#### Required work:
Your response must be the entire set of entries, reproduced word for word.

========

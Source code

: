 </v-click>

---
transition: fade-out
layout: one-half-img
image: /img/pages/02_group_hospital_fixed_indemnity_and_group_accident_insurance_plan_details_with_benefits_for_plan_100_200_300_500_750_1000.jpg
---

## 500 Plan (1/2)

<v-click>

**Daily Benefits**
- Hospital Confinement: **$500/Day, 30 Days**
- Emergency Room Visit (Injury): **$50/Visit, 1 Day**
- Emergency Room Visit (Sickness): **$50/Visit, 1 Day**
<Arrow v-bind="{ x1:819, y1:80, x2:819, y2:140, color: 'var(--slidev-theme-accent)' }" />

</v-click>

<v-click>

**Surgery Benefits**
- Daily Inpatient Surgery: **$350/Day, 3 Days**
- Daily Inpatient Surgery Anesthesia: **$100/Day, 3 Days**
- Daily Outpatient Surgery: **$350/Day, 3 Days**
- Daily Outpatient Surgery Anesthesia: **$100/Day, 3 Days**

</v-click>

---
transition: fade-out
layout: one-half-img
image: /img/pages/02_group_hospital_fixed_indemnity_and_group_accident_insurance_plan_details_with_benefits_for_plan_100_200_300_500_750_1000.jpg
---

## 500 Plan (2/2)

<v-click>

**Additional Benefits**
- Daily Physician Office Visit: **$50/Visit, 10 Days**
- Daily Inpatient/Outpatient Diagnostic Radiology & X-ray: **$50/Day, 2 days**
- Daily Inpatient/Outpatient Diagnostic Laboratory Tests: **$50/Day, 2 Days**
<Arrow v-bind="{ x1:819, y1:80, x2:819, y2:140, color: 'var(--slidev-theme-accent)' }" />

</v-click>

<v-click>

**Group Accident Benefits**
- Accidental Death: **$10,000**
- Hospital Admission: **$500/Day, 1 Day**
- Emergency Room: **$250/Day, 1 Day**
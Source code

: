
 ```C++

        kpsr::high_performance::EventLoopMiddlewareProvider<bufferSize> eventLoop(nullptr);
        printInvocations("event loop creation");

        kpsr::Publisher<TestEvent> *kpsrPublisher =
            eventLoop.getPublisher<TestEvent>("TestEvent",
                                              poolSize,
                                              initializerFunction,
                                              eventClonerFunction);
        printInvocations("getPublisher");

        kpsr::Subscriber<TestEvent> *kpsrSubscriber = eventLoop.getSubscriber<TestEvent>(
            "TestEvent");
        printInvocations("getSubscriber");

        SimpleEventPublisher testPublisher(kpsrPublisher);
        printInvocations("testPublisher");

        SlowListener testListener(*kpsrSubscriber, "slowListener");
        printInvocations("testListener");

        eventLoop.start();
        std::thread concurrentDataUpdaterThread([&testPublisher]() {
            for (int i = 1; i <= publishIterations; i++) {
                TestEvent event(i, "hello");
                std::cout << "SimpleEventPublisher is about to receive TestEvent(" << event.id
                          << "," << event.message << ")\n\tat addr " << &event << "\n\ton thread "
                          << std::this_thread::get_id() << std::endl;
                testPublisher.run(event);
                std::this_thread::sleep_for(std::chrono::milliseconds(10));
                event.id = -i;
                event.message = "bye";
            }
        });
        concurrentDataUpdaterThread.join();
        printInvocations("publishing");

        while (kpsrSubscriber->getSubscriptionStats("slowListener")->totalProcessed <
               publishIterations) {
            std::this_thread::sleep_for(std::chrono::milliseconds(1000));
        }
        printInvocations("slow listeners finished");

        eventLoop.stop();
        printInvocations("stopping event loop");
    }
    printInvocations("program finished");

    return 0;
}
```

========

#### The completed task:
Source code

: </v-click>

---
transition: fade-out
layout: one-half-img
image: /img/pages/02_group_hospital_fixed_indemnity_and_group_accident_insurance_plan_details_with_benefits_for_plan_100_200_300_500_750_1000.jpg
---

## 500 Plan (1/2)

<v-click>

**Daily Benefits**
- Hospital Confinement: **$500/Day, 30 Days**
- Emergency Room Visit (Injury): **$50/Visit, 1 Day**
- Emergency Room Visit (Sickness): **$50/Visit, 1 Day**
<Arrow v-bind="{ x1:819, y1:80, x2:819, y2:140, color: 'var(--slidev-theme-accent)' }" />

</v-click>

<v-click>

**Surgery Benefits**
- Daily Inpatient Surgery: **$350/Day, 3 Days**
- Daily Inpatient Surgery Anesthesia: **$100/Day, 3 Days**
- Daily Outpatient Surgery: **$350/Day, 3 Days**
- Daily Outpatient Surgery Anesthesia: **$100/Day, 3 Days**

</v-click>

---
transition: fade-out
layout: one-half-img
image: /img/pages/02_group_hospital_fixed_indemnity_and_group_accident_insurance_plan_details_with_benefits_for_plan_100_200_300_500_750_1000.jpg
---

## 500 Plan (2/2)

<v-click>

**Additional Benefits**
- Daily Physician Office Visit: **$50/Visit, 10 Days**
- Daily Inpatient/Outpatient Diagnostic Radiology & X-ray: **$50/Day, 2 days**
- Daily Inpatient/Outpatient Diagnostic Laboratory Tests: **$50/Day, 2 Days**
<Arrow v-bind="{ x1:819, y1:80, x2:819, y2:140, color: 'var(--slidev-theme-accent)' }" />

</v-click>

<v-click>

**Group Accident Benefits**
- Accidental Death: **$10,000**
- Hospital Admission: **$500/Day, 1 Day**
- Emergency Room: **$250/Day, 1 Day**
Source code

:
 ```C++

        kpsr::high_performance::EventLoopMiddlewareProvider<bufferSize> eventLoop(nullptr);
        printInvocations("event loop creation");

        kpsr::Publisher<TestEvent> *kpsrPublisher =
            eventLoop.getPublisher<TestEvent>("TestEvent",
                                              poolSize,
                                              initializerFunction,
                                              eventClonerFunction);
        printInvocations("getPublisher");

        kpsr::Subscriber<TestEvent> *kpsrSubscriber = eventLoop.getSubscriber<TestEvent>(
            "TestEvent");
        printInvocations("getSubscriber");

        SimpleEventPublisher testPublisher(kpsrPublisher);
        printInvocations("testPublisher");

        SlowListener testListener(*kpsrSubscriber, "slowListener");
        printInvocations("testListener");

        eventLoop.start();
        std::thread concurrentDataUpdaterThread([&testPublisher]() {
            for (int i = 1; i <= publishIterations; i++) {
                TestEvent event(i, "hello");
                std::cout << "SimpleEventPublisher is about to receive TestEvent(" << event.id
                          << "," << event.message << ")\n\tat addr " << &event << "\n\ton thread "
                          << std::this_thread::get_id() << std::endl;
                testPublisher.run(event);
                std::this_thread::sleep_for(std::chrono::milliseconds(10));
                event.id = -i;
                event.message = "bye";
            }
        });
        concurrentDataUpdaterThread.join();
        printInvocations("publishing");

        while (kpsrSubscriber->getSubscriptionStats("slowListener")->totalProcessed <
               publishIterations) {
            std::this_thread::sleep_for(std::chrono::milliseconds(1000));
        }
        printInvocations("slow listeners finished");

        eventLoop.stop();
        printInvocations("stopping event loop");
    }
    printInvocations("program finished");

    return 0;
}
```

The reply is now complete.